Assuming that this interpretation of the standard is accurate, what's the deal? Why do these guarantees exist? Isn't this non-random?
Upvotes: 2
Views: 370
Reputation: 1714
All technical useful random number generators are pseudo-random generators (wikipedia) by design. This means they have a seed, and produce 100% identical sequences based on a given seed. This is a critical requirement for application in Monte Carlo simulations, etc., where you can run into rare problems or bugs, and without this feature it would be impossible to develop any stable complex Monte Carlo simulation sequence.
So random numbers do NOT produce random numbers. They produce sequences of numbers that have zero correlation over any or very long distance.
In your example, default initialization just correspond to one particular of such sequences.
Upvotes: 3
Reputation: 385144
From the proposal, N1398:
How can a user have confidence that the implementation of a random-number engine is exactly as specified, correctly taking into account any platform pecularities [sic] (e.g., odd-sized ints)? After all, minor typos in the implementation might not be apparent; the numbers produced may look "random". This proposal therefore specifies for each engine the 10000th number in the random number sequence that a default-constructed engine object produces.

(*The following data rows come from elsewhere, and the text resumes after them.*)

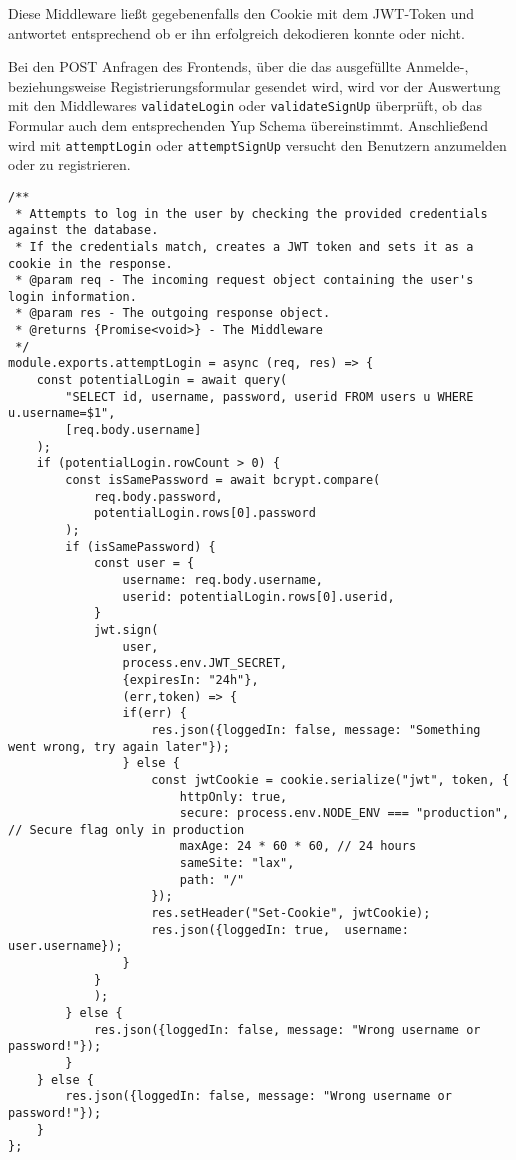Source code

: Diese Middleware ließt gegebenenfalls den Cookie mit dem JWT-Token und antwortet entsprechend ob er ihn erfolgreich dekodieren konnte oder nicht.

Bei den POST Anfragen des Frontends, über die das ausgefüllte Anmelde-, beziehungsweise Registrierungsformular gesendet wird, wird vor der Auswertung mit den Middlewares \verb|validateLogin| oder \verb|validateSignUp| überprüft, ob das Formular auch dem entsprechenden Yup Schema übereinstimmt. Anschließend wird mit \verb|attemptLogin| oder \verb|attemptSignUp| versucht den Benutzern anzumelden oder zu registrieren.

\begin{lstlisting}[style=codeStyle, caption={Die attemptLogin Middleware zum Anmelden}, label={lst:attemptLogin}]
/**
 * Attempts to log in the user by checking the provided credentials against the database.
 * If the credentials match, creates a JWT token and sets it as a cookie in the response.
 * @param req - The incoming request object containing the user's login information.
 * @param res - The outgoing response object.
 * @returns {Promise<void>} - The Middleware
 */
module.exports.attemptLogin = async (req, res) => {
    const potentialLogin = await query(
        "SELECT id, username, password, userid FROM users u WHERE u.username=$1",
        [req.body.username]
    );
    if (potentialLogin.rowCount > 0) {
        const isSamePassword = await bcrypt.compare(
            req.body.password,
            potentialLogin.rows[0].password
        );
        if (isSamePassword) {
            const user = {
                username: req.body.username,
                userid: potentialLogin.rows[0].userid,
            }
            jwt.sign(
                user,
                process.env.JWT_SECRET,
                {expiresIn: "24h"},
                (err,token) => {
                if(err) {
                    res.json({loggedIn: false, message: "Something went wrong, try again later"});
                } else {
                    const jwtCookie = cookie.serialize("jwt", token, {
                        httpOnly: true,
                        secure: process.env.NODE_ENV === "production", // Secure flag only in production
                        maxAge: 24 * 60 * 60, // 24 hours
                        sameSite: "lax",
                        path: "/"
                    });
                    res.setHeader("Set-Cookie", jwtCookie);
                    res.json({loggedIn: true,  username: user.username});
                }
            }
            );
        } else {
            res.json({loggedIn: false, message: "Wrong username or password!"});
        }
    } else {
        res.json({loggedIn: false, message: "Wrong username or password!"});
    }
};
\end{lstlisting}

So it's just a relatively arbitrary "waypoint", chosen as a way to ensure compliance of the implementation to the semantics of this PRNG.
It's not a semantic constraint per se; it's a verification that the implementation abides by the requirements.
IMO a note in the standard text might be in order, seeing as this is an unprecedented way to double-check quality of implementation. (I'm not aware of any other feature whose implementation's QoI may be verified by sample data given in the standard text itself.)
Credit is due to Blastfurnace for first arriving at this notion.